Complex issues regarding authenticity can now be answered. The answers
might be surprising at first glance, but are logical expansions of the
intuitive notion of authenticity. Two examples are given.
A legacy program, accompanied by a database, is preserved by an
repository. The program contains the 'millennium bug' causing it to
yield incorrect answers to queries. The repository has preserved the
program bit stream flawlessly and is even able to provide a verifiably
correct platform emulator (an achievement only possible in theory).
Executing the program in 2003 correctly yields the incorrect results.
The question arises which object would be the authentic one: the
preserved bit stream or a debugged and thus altered copy (with the
purpose of execution under emulation)? What purpose does the program
bit stream serve if its execution is not without failure? If some
researcher wishes to examine the program as it was run decades ago,
this bit stream is the authentic one. In the more likely situation that
the object is to be executed in order to obtain the correct answers to
queries, the altered object is the authentic one.

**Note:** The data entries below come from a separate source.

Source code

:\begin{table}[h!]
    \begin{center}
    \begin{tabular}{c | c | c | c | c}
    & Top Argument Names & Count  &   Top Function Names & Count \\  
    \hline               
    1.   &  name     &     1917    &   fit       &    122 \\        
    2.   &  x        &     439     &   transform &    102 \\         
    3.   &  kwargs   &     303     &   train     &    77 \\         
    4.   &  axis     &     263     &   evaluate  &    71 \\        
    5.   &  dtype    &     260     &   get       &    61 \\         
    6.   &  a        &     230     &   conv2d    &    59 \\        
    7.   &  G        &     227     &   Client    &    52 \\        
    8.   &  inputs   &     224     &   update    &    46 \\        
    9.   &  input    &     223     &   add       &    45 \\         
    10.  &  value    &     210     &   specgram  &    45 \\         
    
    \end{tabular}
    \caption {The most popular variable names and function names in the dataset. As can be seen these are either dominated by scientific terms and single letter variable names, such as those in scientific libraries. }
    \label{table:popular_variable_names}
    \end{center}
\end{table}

The Night Watch by Rembrandt, one of the most famous paintings in the
Dutch cultural heritage, is in its current form not even close to
authentic. During its 360 years of existence, a part has been cut off,
it has been 'knifed' by a museum visitor and it has been cleaned. It
clearly fails to meet requirements of object integrity and the
preservation process does not meet requirements of non-repudiation (as
it allows the object to be damaged and altered). Yet thousands of
museum visitors from all over the world flock to the Rijksmuseum to see
'the real thing'. For them, there is no question about its
authenticity. For the purpose of looking at a painting by Rembrandt,
the object stored serves this purpose at least equally well as the
original object (in this case the same) did 360 years ago. For this
purpose, authenticity is derived from identification: if it is the
picture that Rembrandt painted, it is authentic. Any derivative (photo,
sketch, drawing) is not. If Rembrandt had painted the picture twice,
the second one would have been authentic for the purpose of attracting
museum visitors, but not for the purpose of studying the cloth used in
the first version.
These examples illustrate that preserving original bit streams and
building computing museums do not provide solutions to all problems
regarding object authenticity. Authenticity is not the same as
integrity, identification or originality. Terms as 'trustworthiness'
and 'reliability' (a term broader than reliability in computing
architectures) are too subjective to allow for practical assessments.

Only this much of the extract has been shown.